## Task statement:
Copy all records exactly, excluding images.

## Dataset records:

========

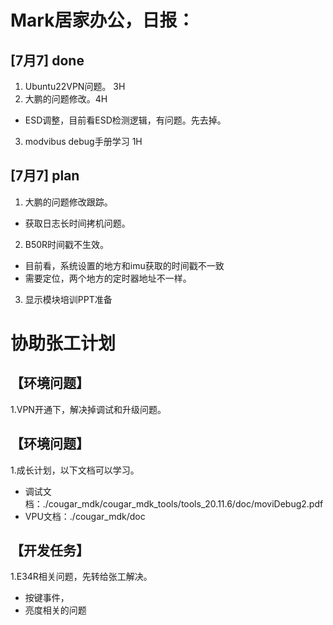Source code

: 

# Mark居家办公，日报：
## [7月7] done
1. Ubuntu22VPN问题。 3H
2. 大鹏的问题修改。4H
- ESD调整，目前看ESD检测逻辑，有问题。先去掉。
3. modvibus debug手册学习 1H


## [7月7] plan
1. 大鹏的问题修改跟踪。
- 获取日志长时间拷机问题。
2. B50R时间戳不生效。
- 目前看，系统设置的地方和imu获取的时间戳不一致
- 需要定位，两个地方的定时器地址不一样。
3. 显示模块培训PPT准备


# 协助张工计划
## 【环境问题】
1.VPN开通下，解决掉调试和升级问题。
## 【环境问题】
1.成长计划，以下文档可以学习。
- 调试文档：./cougar_mdk/cougar_mdk_tools/tools_20.11.6/doc/moviDebug2.pdf 
- VPU文档：./cougar_mdk/doc
## 【开发任务】
1.E34R相关问题，先转给张工解决。
- 按键事件，
- 亮度相关的问题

========

## Task solution:
Source code

: 

# Mark居家办公，日报：
## [7月7] done
1. Ubuntu22VPN问题。 3H
2. 大鹏的问题修改。4H
- ESD调整，目前看ESD检测逻辑，有问题。先去掉。
3. modvibus debug手册学习 1H


## [7月7] plan
1. 大鹏的问题修改跟踪。
- 获取日志长时间拷机问题。
2. B50R时间戳不生效。
- 目前看，系统设置的地方和imu获取的时间戳不一致
- 需要定位，两个地方的定时器地址不一样。
3. 显示模块培训PPT准备


# 协助张工计划
## 【环境问题】
1.VPN开通下，解决掉调试和升级问题。
## 【环境问题】
1.成长计划，以下文档可以学习。
- 调试文档：./cougar_mdk/cougar_mdk_tools/tools_20.11.6/doc/moviDebug2.pdf 
- VPU文档：./cougar_mdk/doc
## 【开发任务】
1.E34R相关问题，先转给张工解决。
- 按键事件，
- 亮度相关的问题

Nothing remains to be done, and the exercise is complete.